On candy sales, Eason said, “$14,000 of that money is still outstanding.”

In other words, money still hasn’t been turned in.

The organization’s own numbers:

Signup costs: $105 to $130, based on age.

Candy sales fundraiser: $120 sold by each player.

Community sponsorship: $250 per team.

It amounts to about $250 per child to play ball. Not-to-be forgotten expenses: Baseball shoes, mitts, batting gloves, plus various other equipment, which could include catcher’s gear.

Throw this in: If some families had more than one child playing, those amounts are doubled or even tripled.

Snack bar revenue, which was unavailable this year because of the shutdown, customarily offers huge assets to RBY.

“You need it for your reserve,” said Eason. “No one wants to listen to all this.”

Arguments, said Smith in her letter, is that RBY is saving money by not engaging in normal expenses.

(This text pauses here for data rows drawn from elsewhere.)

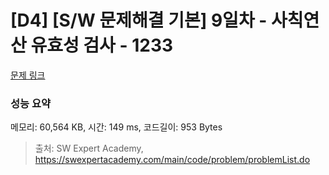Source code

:# [D4] [S/W 문제해결 기본] 9일차 - 사칙연산 유효성 검사 - 1233 

[문제 링크](https://swexpertacademy.com/main/code/problem/problemDetail.do?contestProbId=AV141176AIwCFAYD) 

### 성능 요약

메모리: 60,564 KB, 시간: 149 ms, 코드길이: 953 Bytes



> 출처: SW Expert Academy, https://swexpertacademy.com/main/code/problem/problemList.do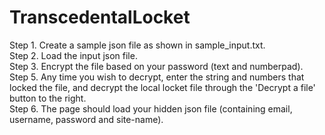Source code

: # TranscedentalLocket

Step 1. Create a sample json file as shown in sample_input.txt.  
Step 2. Load the input json file.  
Step 3. Encrypt the file based on your password (text and numberpad).  
Step 5. Any time you wish to decrypt, enter the string and numbers that locked the file, and decrypt the local locket file through the 'Decrypt a file' button to the right.  
Step 6. The page should load your hidden json file (containing email, username, password and site-name).  
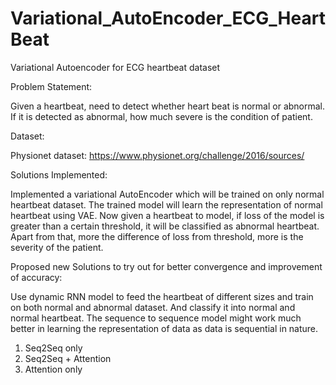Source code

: # Variational_AutoEncoder_ECG_HeartBeat
Variational Autoencoder for ECG heartbeat dataset


Problem Statement:

Given a heartbeat, need to detect whether heart beat is normal or abnormal.
If it is detected as abnormal, how much severe is the condition of patient.

Dataset:

Physionet dataset: https://www.physionet.org/challenge/2016/sources/

Solutions Implemented:

Implemented a variational AutoEncoder which will be trained on only normal
heartbeat dataset. The trained model will learn the representation of normal
heartbeat using VAE. Now given a heartbeat to model, if loss of the model is
greater than a certain threshold, it will be classified as abnormal heartbeat.
Apart from that, more the difference of loss from threshold, more is the
severity of the patient. 


Proposed new Solutions to try out for better convergence and improvement of 
accuracy:

Use dynamic RNN model to feed the heartbeat of different sizes and train
on both normal and abnormal dataset.
And classify it into normal and normal heartbeat. The sequence to sequence
model might work much better in learning the representation of data as
data is sequential in nature.
1) Seq2Seq only
2) Seq2Seq + Attention
3) Attention only
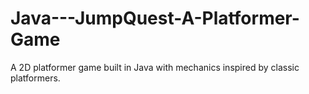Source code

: # Java---JumpQuest-A-Platformer-Game
A 2D platformer game built in Java with mechanics inspired by classic platformers.
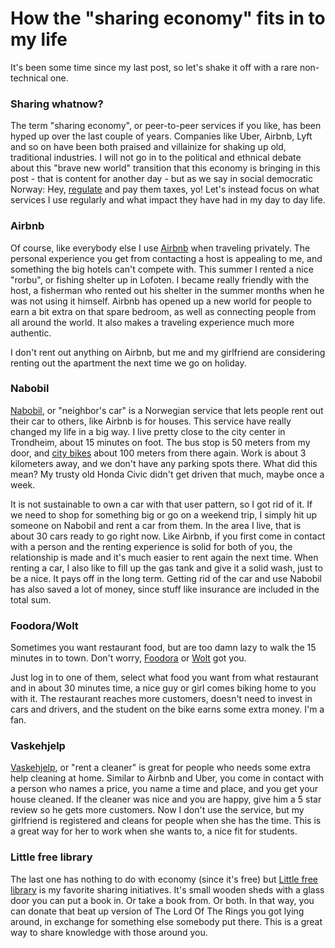 How the "sharing economy" fits in to my life
===

It's been some time since my last post, so let's shake it off with a rare non-technical one.

###  Sharing whatnow?
The term "sharing economy", or peer-to-peer services if you like, has been hyped up over the last couple of years. Companies like Uber, Airbnb, Lyft and so on have been both praised and villainize for shaking up old, traditional industries. I will not go in to the political and ethnical debate about this "brave new world" transition that this economy is bringing in this post - that is content for another day - but as we say in social democratic Norway:  Hey, [regulate](https://e24.no/digital/delingsoekonomi/norske-delingsoekonomi-gr-ndere-vil-reguleres-mer-loennsomt-naa-aa-ikke-ta-ansvar/24163641) and pay them taxes, yo! Let's instead focus on what services I use regularly and what impact they have had in my day to day life.

### Airbnb
Of course, like everybody else I use [Airbnb](https://www.airbnb.com/) when traveling privately. The personal experience you get from contacting a host is appealing to me, and something the big hotels can't compete with. This summer I rented a nice "rorbu", or fishing shelter up in Lofoten. I became really friendly with the host, a fisherman who rented out his shelter in the summer months when he was not using it himself. Airbnb has opened up a new world for people to earn a bit extra on that spare bedroom, as well as connecting people from all around the world. It also makes a traveling experience much more authentic.

I don't rent out anything on Airbnb, but me and my girlfriend are considering renting out the apartment the next time we go on holiday.

### Nabobil
[Nabobil](https://nabobil.no/), or "neighbor's car" is a Norwegian service that lets people rent out their car to others, like Airbnb is for houses. This service have really changed my life in a big way.
I live pretty close to the city center in Trondheim, about 15 minutes on foot. The bus stop is 50 meters from my door, and [city bikes](https://trondheimbysykkel.no/) about 100 meters from there again. Work is about 3 kilometers away, and we don't have any parking spots there. What did this mean? My trusty old Honda Civic didn't get driven that much, maybe once a week.

It is not sustainable to own a car with that user pattern, so I got rid of it.
If we need to shop for something big or go on a weekend trip, I simply hit up someone on Nabobil and rent a car from them. In the area I live, that is about 30 cars ready to go right now. Like Airbnb, if you first come in contact with a person and the renting experience is solid for both of you, the relationship is made and it's much easier to rent again the next time. When renting a car, I also like to fill up the gas tank and give it a solid wash, just to be a nice. It pays off in the long term. Getting rid of the car and use Nabobil has also saved a lot of money, since stuff like insurance are included in the total sum.  

### Foodora/Wolt
Sometimes you want restaurant food, but are too damn lazy to walk the 15 minutes in to town. Don't worry, [Foodora](https://www.foodora.no/en/?r=1) or [Wolt](https://wolt.com/) got you.

Just log in to one of them, select what food you want from what restaurant and in about 30 minutes time, a nice guy or girl comes biking home to you with it. The restaurant reaches more customers, doesn't need to invest in cars and drivers, and the student on the bike earns some extra money. I'm a fan.

### Vaskehjelp
[Vaskehjelp](http://vaskehjelp.no/kunde/), or "rent a cleaner" is great for people who needs some extra help cleaning at home.
Similar to Airbnb and Uber, you come in contact with a person who names a price, you name a time and place, and you get your house cleaned. If the cleaner was nice and you are happy, give him a 5 star review so he gets more customers. Now I don't use the service, but my girlfriend is registered and cleans for people when she has the time. This is a great way for her to work when she wants to, a nice fit for students.

### Little free library
The last one has nothing to do with economy (since it's free) but [Little free library](https://littlefreelibrary.org/) is my favorite sharing initiatives. It's small wooden sheds with a glass door you can put a book in. Or take a book from. Or both. In that way, you can donate that beat up version of The Lord Of The Rings you got lying around, in exchange for something else somebody put there. This is a great way to share knowledge with those around you.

She specified insurance, security, annual PONY fees, umpires, pizza parties, utility costs and end-of-the-season all-stars for all levels.

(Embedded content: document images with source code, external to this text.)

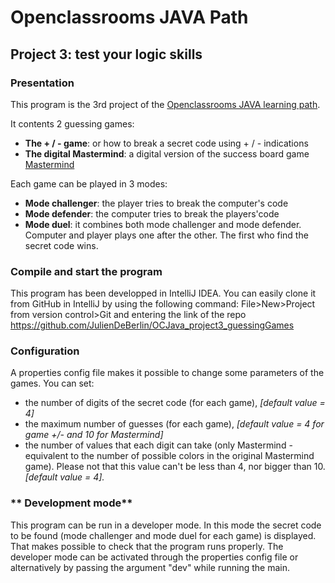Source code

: #  Openclassrooms JAVA Path
## Project 3: test your logic skills

### **Presentation**

This program is the 3rd project of the [Openclassrooms JAVA learning path](https://openclassrooms.com/en/paths/88-developpeur-dapplication-java).

It contents 2 guessing games:
* **The + / - game**: or how to break a secret code using + / - indications
* **The digital Mastermind**: a digital version of the success board game [Mastermind](https://en.wikipedia.org/wiki/Mastermind_(board_game))

Each game can be played in 3 modes:
* **Mode challenger**: the player tries to break the computer's code
* **Mode defender**: the computer tries to break the players'code
* **Mode duel**: it combines both mode challenger and mode defender. Computer and player plays one after the other. The first who find the secret code wins.


### **Compile and start the program**

This program has been developped in IntelliJ IDEA. You can easily clone it from GitHub in IntelliJ by using the following command: File>New>Project from version control>Git and entering the link of the repo https://github.com/JulienDeBerlin/OCJava_project3_guessingGames


### **Configuration**

A properties config file makes it possible to change some parameters of the games. You can set:
* the number of digits of the secret code (for each game), *[default value = 4]*
* the maximum number of guesses (for each game), *[default value = 4 for game +/- and 10 for Mastermind]*
* the number of values that each digit can take (only Mastermind - equivalent to the number of possible colors in the original Mastermind game). Please not that this value can't be less than 4, nor bigger than 10. *[default value = 4].*


### ** Development mode**
This program can be run in a developer mode. In this mode the secret code to be found (mode challenger and mode duel for each game) is displayed. That makes possible to check that the program runs properly.
The developer mode can be activated through the properties config file or alternatively by passing the argument "dev" while running the main. 





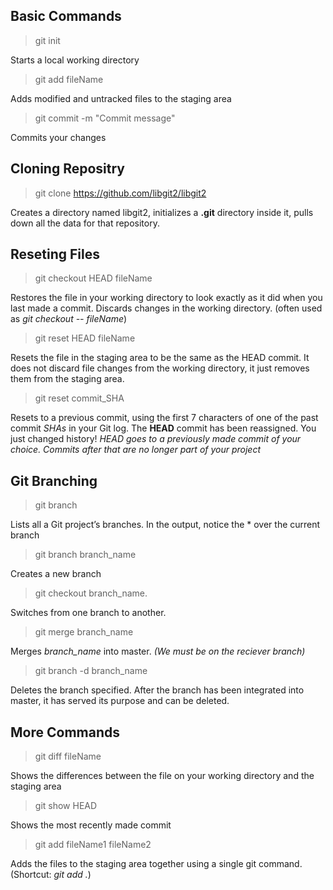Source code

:## Basic Commands
> git init

Starts a local working directory

> git add fileName

Adds modified and untracked files to the staging area

> git commit -m "Commit message"

Commits your changes

## Cloning Repositry

> git clone https://github.com/libgit2/libgit2

Creates a directory named libgit2, initializes a **.git** directory inside it, pulls down all the data for that repository.

## Reseting Files

> git checkout HEAD fileName

Restores the file in your working directory to look exactly as it did when you last made a commit. Discards changes in the working directory. (often used as *git checkout -- fileName*)

> git reset HEAD fileName

Resets the file in the staging area to be the same as the HEAD commit. It does not discard file changes from the working directory, it just removes them from the staging area.

> git reset commit_SHA

Resets to a previous commit, using the first 7 characters of one of the past commit *SHAs* in your Git log. The **HEAD** commit has been reassigned. You just changed history! *HEAD goes to a previously made commit of your choice. Commits after that are no longer part of your project*

## Git Branching

> git branch

Lists all a Git project’s branches. In the output, notice the * over the current branch

> git branch branch_name

Creates a new branch

> git checkout branch_name.

Switches from one branch to another.

> git merge branch_name

Merges *branch_name* into master. *(We must be on the reciever branch)*

> git branch -d branch_name

Deletes the branch specified. After the branch has been integrated into master, it has served its purpose and can be deleted.

## More Commands

> git diff fileName

Shows the differences between the file on your working directory and the staging area

> git show HEAD

Shows the most recently made commit

> git add fileName1 fileName2

Adds the files to the staging area together using a single git command. (Shortcut: *git add .*)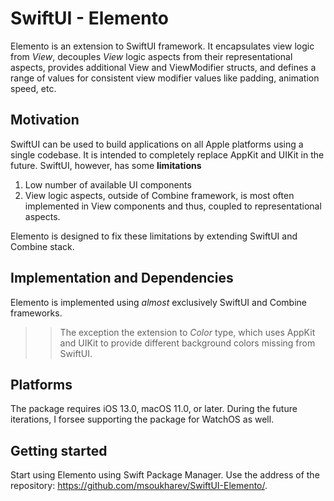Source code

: # SwiftUI - Elemento

Elemento is an extension to SwiftUI framework. It encapsulates view logic from *View*, decouples *View* logic aspects from their representational aspects, provides additional View and ViewModifier structs, and defines a range of values for consistent view modifier values like padding, animation speed, etc.

## Motivation

SwiftUI can be used to build applications on all Apple platforms using a single codebase. It is intended to completely replace AppKit and UIKit in the future. SwiftUI, however, has some **limitations**

1. Low number of available UI components
2. View logic aspects, outside of Combine framework, is most often implemented in View components and thus, coupled to representational aspects. 

Elemento is designed to fix these limitations by extending SwiftUI and Combine stack.

## Implementation and Dependencies

Elemento is implemented using *almost* exclusively SwiftUI and Combine frameworks.

>> The exception the extension to *Color* type, which uses AppKit and UIKit to provide different background colors missing from SwiftUI.

## Platforms

The package requires iOS 13.0, macOS 11.0, or later. During the future iterations, I forsee supporting the package for WatchOS as well.

## Getting started

Start using Elemento using Swift Package Manager. Use the address of the repository: https://github.com/msoukharev/SwiftUI-Elemento/.
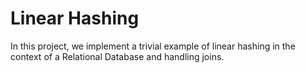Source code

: # Linear Hashing

In this project, we implement a trivial example of linear hashing in the context of a Relational Database and handling joins.
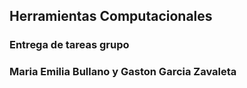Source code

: ## Herramientas Computacionales

### Entrega de tareas grupo 
### Maria Emilia Bullano y Gaston Garcia Zavaleta  
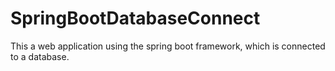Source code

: # SpringBootDatabaseConnect
This a web application using the spring boot framework, which is connected to a database.
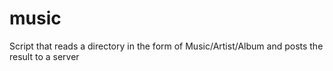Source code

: music
=====

Script that reads a directory in the form of Music/Artist/Album and posts the result to a server
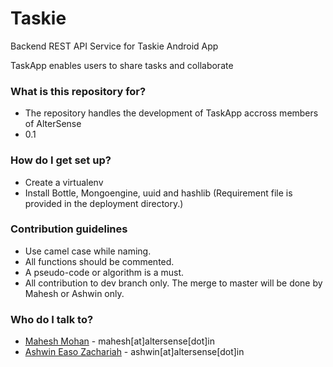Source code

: # Taskie
Backend REST API Service for Taskie Android App

TaskApp enables users to share tasks and collaborate

### What is this repository for? ###

* The repository handles the development of TaskApp accross members of AlterSense
* 0.1


### How do I get set up? ###

* Create a virtualenv
* Install Bottle, Mongoengine, uuid and hashlib (Requirement file is provided in the deployment directory.)


### Contribution guidelines ###

* Use camel case while naming.
* All functions should be commented.
* A pseudo-code or algorithm is a must.
* All contribution to dev branch only. The merge to master will be done by Mahesh or Ashwin only.


### Who do I talk to? ###

* [Mahesh Mohan](mailto:mahesh@altersense.in) - mahesh[at]altersense[dot]in
* [Ashwin Easo Zachariah](mailto:aswhin@altersense.in) - ashwin[at]altersense[dot]in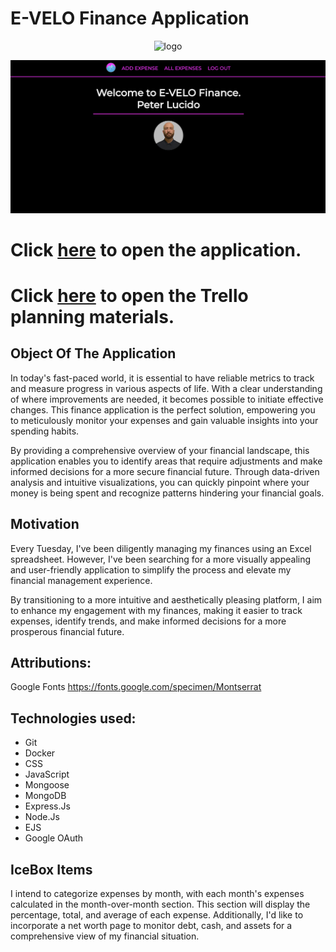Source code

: # E-VELO Finance Application

<p align="center">
<img width="150" alt="logo" src="https://user-images.githubusercontent.com/127632779/234599864-abfebcc0-f9c4-4538-b730-47fbf4ec430f.png">
</p>

![image](/public/images/Screenshot%202023-04-25%20at%2010.53.46%20PM.png)


# Click [here](https://evelo-finance.fly.dev/) to open the application.

# Click [here](https://trello.com/b/h2CcgQmw/finacial-project) to open the Trello planning materials.

## Object Of The Application
In today's fast-paced world, it is essential to have reliable metrics to track and measure progress in various aspects of life. With a clear understanding of where improvements are needed, it becomes possible to initiate effective changes. This finance application is the perfect solution, empowering you to meticulously monitor your expenses and gain valuable insights into your spending habits.

By providing a comprehensive overview of your financial landscape, this application enables you to identify areas that require adjustments and make informed decisions for a more secure financial future. Through data-driven analysis and intuitive visualizations, you can quickly pinpoint where your money is being spent and recognize patterns hindering your financial goals.

## Motivation
Every Tuesday, I've been diligently managing my finances using an Excel spreadsheet. However, I've been searching for a more visually appealing and user-friendly application to simplify the process and elevate my financial management experience.

By transitioning to a more intuitive and aesthetically pleasing platform, I aim to enhance my engagement with my finances, making it easier to track expenses, identify trends, and make informed decisions for a more prosperous financial future.

## Attributions:
Google Fonts
https://fonts.google.com/specimen/Montserrat

## Technologies used:
* Git
* Docker
* CSS
* JavaScript
* Mongoose
* MongoDB
* Express.Js
* Node.Js
* EJS
* Google OAuth

## IceBox Items
I intend to categorize expenses by month, with each month's expenses calculated in the month-over-month section. This section will display the percentage, total, and average of each expense. Additionally, I'd like to incorporate a net worth page to monitor debt, cash, and assets for a comprehensive view of my financial situation.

Eason said that PONY fees and insurance were already paid.

For good measure: Charges that private teams — not affiliated with RBY — were playing games against other cities. Those charges include allegations that some RBY board members and its coaches were using their positions to allow such games.

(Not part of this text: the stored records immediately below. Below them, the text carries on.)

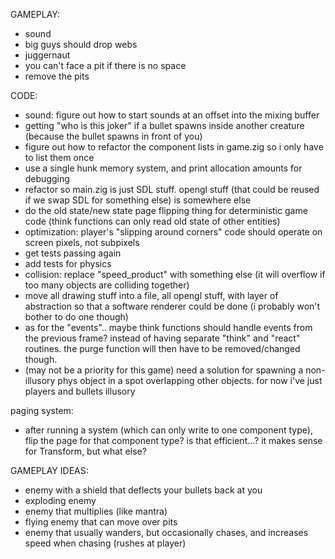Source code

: GAMEPLAY:
- sound
- big guys should drop webs
- juggernaut
- you can't face a pit if there is no space
- remove the pits

CODE:
- sound: figure out how to start sounds at an offset into the mixing buffer
- getting "who is this joker" if a bullet spawns inside another creature (because the bullet spawns in front of you)
- figure out how to refactor the component lists in game.zig so i only have to list them once
- use a single hunk memory system, and print allocation amounts for debugging
- refactor so main.zig is just SDL stuff. opengl stuff (that could be reused if we swap SDL for something else) is somewhere else
- do the old state/new state page flipping thing for deterministic game code (think functions can only read old state of other entities)
- optimization: player's "slipping around corners" code should operate on screen pixels, not subpixels
- get tests passing again
- add tests for physics
- collision: replace "speed_product" with something else (it will overflow if too many objects are colliding together)
- move all drawing stuff into a file, all opengl stuff, with layer of abstraction so that a software renderer could be done (i probably won't bother to do one though)
- as for the "events".. maybe think functions should handle events from the previous frame? instead of having separate "think" and "react" routines. the purge function will then have to be removed/changed though.
- (may not be a priority for this game) need a solution for spawning a non-illusory phys object in a spot overlapping other objects. for now i've just players and bullets illusory

paging system:
- after running a system (which can only write to one component type), flip the page for that component type? is that efficient...? it makes sense for Transform, but what else?

GAMEPLAY IDEAS:
- enemy with a shield that deflects your bullets back at you
- exploding enemy
- enemy that multiplies (like mantra)
- flying enemy that can move over pits
- enemy that usually wanders, but occasionally chases, and increases speed when chasing (rushes at player)
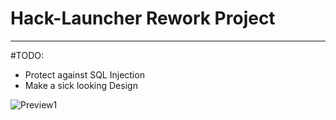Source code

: # Hack-Launcher Rework Project
___
#TODO:
- Protect against SQL Injection
- Make a sick looking Design

![Preview1](https://i.gyazo.com/9018226bc75a1a983d822e687a6f38c5.png)

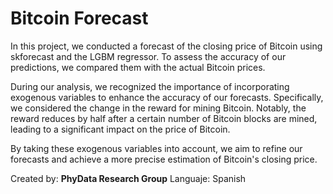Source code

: # Bitcoin Forecast 

In this project, we conducted a forecast of the closing price of Bitcoin using skforecast and the LGBM regressor. To assess the accuracy of our predictions, we compared them with the actual Bitcoin prices.

During our analysis, we recognized the importance of incorporating exogenous variables to enhance the accuracy of our forecasts. Specifically, we considered the change in the reward for mining Bitcoin. Notably, the reward reduces by half after a certain number of Bitcoin blocks are mined, leading to a significant impact on the price of Bitcoin.

By taking these exogenous variables into account, we aim to refine our forecasts and achieve a more precise estimation of Bitcoin's closing price.        

Created by: **PhyData Research Group**
Languaje: Spanish
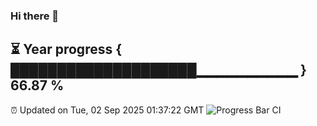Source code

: ### Hi there 👋
⏳ Year progress { ████████████████████▁▁▁▁▁▁▁▁▁▁ } 66.87 %
---
⏰ Updated on Tue, 02 Sep 2025 01:37:22 GMT
![Progress Bar CI](https://github.com/liununu/liununu/workflows/Progress%20Bar%20CI/badge.svg)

“Very upsetting,” says Smith, a parent who vented in a letter to various news outlets including ABC7 and FoxNews, “because our money for PONY baseball was taken and funds the maintenance of the fields, yet our kids are not allowed to play.”

Not true, said Eason.

It was Sunday ball. “We have no control over the fields on Sunday. That becomes the city’s responsibility. There aren’t any board members coaching a travel ball team.”

Reports are that police, following mandates that public fields be shut down during COVID-19 measures, drove a patrol unit onto home plate.

Additionally, Redlands city trucks were reportedly parked at home plate in order to keep those fields from being used.

It’s hard to play games when home plate is covered by an automobile.

Through all disputes, Eason says, “We’ll be all right.

“As long as our fundraisers work and our numbers (of signups) stays the same, we’ll be in good shape.”